* **Task objective**
Whenever the word "neptunedev" appears in a line of the listing, copy that line.

----- Provided material -----

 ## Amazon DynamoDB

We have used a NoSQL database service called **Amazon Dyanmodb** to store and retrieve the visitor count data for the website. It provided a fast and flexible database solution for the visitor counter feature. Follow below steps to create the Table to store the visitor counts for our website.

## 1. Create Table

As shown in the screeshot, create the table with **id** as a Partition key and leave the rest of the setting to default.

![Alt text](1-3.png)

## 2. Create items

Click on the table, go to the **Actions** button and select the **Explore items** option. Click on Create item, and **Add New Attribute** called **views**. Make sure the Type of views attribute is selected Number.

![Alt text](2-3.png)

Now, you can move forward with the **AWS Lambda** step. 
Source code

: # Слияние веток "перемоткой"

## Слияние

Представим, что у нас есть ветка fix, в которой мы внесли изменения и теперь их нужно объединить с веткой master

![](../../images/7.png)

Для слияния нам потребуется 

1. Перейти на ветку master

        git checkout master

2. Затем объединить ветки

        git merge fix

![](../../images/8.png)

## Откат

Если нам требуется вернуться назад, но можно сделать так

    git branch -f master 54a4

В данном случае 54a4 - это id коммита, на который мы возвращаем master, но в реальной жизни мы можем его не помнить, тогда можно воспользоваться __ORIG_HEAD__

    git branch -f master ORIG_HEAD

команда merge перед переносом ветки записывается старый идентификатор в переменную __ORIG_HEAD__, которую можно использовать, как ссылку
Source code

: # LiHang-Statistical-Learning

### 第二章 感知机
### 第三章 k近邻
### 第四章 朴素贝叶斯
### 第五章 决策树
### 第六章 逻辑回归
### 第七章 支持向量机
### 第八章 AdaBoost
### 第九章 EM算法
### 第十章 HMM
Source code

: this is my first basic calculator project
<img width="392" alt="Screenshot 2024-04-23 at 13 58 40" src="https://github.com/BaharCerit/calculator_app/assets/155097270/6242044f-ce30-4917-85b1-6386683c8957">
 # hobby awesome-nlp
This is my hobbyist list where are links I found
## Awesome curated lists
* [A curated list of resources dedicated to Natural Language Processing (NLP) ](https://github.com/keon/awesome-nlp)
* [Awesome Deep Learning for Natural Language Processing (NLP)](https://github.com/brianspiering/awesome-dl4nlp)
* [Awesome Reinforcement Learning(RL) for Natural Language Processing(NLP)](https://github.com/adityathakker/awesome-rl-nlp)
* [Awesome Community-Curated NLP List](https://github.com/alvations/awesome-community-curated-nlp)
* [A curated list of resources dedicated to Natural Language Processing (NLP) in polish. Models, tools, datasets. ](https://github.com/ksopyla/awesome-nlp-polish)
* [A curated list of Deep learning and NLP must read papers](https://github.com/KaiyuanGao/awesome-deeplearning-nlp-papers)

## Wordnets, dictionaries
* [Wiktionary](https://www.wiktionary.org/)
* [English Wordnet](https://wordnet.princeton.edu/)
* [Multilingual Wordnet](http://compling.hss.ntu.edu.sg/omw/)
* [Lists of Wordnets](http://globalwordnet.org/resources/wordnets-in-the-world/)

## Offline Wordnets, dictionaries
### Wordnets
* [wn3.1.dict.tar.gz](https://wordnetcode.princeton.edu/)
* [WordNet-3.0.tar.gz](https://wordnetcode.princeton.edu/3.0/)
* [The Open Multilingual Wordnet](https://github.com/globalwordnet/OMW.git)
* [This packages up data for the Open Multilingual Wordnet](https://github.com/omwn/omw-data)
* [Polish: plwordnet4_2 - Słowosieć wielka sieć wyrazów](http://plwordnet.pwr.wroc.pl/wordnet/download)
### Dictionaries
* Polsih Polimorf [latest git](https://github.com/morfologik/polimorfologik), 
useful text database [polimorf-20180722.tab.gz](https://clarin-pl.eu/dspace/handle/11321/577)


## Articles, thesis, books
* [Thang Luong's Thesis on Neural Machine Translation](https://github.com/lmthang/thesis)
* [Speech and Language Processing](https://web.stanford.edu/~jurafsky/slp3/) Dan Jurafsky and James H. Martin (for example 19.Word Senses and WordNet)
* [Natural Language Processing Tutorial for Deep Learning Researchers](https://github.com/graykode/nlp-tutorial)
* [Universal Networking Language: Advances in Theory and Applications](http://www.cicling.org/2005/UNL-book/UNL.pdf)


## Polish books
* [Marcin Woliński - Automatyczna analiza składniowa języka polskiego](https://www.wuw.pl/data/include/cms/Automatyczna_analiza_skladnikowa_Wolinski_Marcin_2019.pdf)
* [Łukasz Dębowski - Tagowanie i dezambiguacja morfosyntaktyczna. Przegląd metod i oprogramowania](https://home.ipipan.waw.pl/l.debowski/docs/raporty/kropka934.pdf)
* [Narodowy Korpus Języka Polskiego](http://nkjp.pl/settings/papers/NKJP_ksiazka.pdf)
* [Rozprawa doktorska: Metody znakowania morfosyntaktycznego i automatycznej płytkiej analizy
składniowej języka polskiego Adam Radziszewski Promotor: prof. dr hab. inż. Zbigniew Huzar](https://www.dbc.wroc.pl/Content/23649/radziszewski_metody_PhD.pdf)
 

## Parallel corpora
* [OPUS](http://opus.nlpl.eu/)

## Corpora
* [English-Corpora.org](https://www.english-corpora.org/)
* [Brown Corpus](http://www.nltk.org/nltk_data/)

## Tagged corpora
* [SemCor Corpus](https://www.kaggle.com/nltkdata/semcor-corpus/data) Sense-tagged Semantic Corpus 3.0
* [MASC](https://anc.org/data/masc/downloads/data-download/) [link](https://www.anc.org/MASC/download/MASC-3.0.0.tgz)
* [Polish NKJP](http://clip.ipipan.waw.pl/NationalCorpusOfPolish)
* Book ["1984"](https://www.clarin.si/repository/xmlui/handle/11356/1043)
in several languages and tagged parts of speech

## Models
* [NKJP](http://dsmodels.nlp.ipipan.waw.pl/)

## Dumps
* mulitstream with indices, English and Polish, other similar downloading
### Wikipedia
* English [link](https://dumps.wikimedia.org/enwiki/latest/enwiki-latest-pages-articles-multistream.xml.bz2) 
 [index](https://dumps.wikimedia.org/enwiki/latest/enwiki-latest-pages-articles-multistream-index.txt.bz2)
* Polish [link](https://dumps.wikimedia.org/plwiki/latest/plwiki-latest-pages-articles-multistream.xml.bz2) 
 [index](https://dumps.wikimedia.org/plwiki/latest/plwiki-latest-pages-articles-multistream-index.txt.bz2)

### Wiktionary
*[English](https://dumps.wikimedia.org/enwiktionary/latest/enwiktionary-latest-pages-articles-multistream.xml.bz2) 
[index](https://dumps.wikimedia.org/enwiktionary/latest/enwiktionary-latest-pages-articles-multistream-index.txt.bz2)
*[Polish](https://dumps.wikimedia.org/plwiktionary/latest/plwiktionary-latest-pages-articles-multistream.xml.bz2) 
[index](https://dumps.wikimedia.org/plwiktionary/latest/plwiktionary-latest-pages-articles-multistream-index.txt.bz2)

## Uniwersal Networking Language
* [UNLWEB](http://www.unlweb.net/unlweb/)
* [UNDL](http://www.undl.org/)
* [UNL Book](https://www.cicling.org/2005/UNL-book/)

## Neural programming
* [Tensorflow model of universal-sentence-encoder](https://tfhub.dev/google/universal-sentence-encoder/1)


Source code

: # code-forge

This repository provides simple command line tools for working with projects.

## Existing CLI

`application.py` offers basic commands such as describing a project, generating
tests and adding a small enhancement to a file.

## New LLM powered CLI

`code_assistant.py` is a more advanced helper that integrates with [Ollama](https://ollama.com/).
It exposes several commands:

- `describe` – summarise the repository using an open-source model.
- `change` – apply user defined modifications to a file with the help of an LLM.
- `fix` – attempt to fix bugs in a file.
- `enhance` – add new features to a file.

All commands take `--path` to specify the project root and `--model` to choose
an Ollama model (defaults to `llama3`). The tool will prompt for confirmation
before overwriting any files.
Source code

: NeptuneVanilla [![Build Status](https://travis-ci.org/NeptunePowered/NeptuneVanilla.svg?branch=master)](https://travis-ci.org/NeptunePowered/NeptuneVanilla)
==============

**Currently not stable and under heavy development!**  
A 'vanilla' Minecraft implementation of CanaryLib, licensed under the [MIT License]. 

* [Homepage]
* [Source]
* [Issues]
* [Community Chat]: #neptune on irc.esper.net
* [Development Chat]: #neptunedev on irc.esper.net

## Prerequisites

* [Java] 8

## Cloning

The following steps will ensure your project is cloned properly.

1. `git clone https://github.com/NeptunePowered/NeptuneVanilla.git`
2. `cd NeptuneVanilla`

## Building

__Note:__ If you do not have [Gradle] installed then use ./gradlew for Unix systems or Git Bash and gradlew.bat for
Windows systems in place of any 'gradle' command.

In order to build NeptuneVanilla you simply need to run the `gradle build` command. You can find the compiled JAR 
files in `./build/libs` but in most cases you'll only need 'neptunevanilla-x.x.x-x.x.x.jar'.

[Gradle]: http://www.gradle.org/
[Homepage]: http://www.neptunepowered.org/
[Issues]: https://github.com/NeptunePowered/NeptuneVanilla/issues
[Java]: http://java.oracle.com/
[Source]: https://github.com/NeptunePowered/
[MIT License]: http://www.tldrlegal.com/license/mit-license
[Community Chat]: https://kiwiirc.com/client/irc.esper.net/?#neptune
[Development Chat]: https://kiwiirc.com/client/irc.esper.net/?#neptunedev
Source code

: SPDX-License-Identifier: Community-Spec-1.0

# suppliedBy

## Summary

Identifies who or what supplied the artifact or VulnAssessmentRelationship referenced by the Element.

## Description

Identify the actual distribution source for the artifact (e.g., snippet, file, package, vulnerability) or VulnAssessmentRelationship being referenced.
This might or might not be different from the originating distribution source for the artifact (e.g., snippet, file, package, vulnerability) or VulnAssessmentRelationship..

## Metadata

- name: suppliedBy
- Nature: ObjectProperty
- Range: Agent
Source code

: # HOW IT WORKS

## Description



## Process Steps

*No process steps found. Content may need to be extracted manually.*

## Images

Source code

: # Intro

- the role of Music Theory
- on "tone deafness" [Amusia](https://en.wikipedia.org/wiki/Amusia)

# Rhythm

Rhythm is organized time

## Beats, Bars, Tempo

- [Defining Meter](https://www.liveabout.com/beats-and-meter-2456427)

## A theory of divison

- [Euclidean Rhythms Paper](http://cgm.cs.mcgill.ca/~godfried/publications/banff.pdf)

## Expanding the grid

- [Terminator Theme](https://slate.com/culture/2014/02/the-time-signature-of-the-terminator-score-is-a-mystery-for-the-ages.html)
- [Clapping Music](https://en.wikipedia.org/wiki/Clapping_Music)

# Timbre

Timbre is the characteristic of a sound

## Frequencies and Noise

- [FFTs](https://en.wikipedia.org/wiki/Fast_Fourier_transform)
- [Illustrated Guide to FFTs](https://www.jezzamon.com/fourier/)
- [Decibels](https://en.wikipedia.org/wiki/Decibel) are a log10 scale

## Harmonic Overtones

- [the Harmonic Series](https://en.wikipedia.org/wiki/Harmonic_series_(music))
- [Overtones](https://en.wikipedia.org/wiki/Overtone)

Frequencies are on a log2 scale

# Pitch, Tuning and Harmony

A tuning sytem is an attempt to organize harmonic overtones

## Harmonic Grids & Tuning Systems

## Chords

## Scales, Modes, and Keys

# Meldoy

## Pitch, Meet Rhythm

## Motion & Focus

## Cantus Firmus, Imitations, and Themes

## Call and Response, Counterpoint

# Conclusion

-----

* **Result of the exercise**
* [Development Chat]: #neptunedev on irc.esper.net
[Development Chat]: https://kiwiirc.com/client/irc.esper.net/?#neptunedev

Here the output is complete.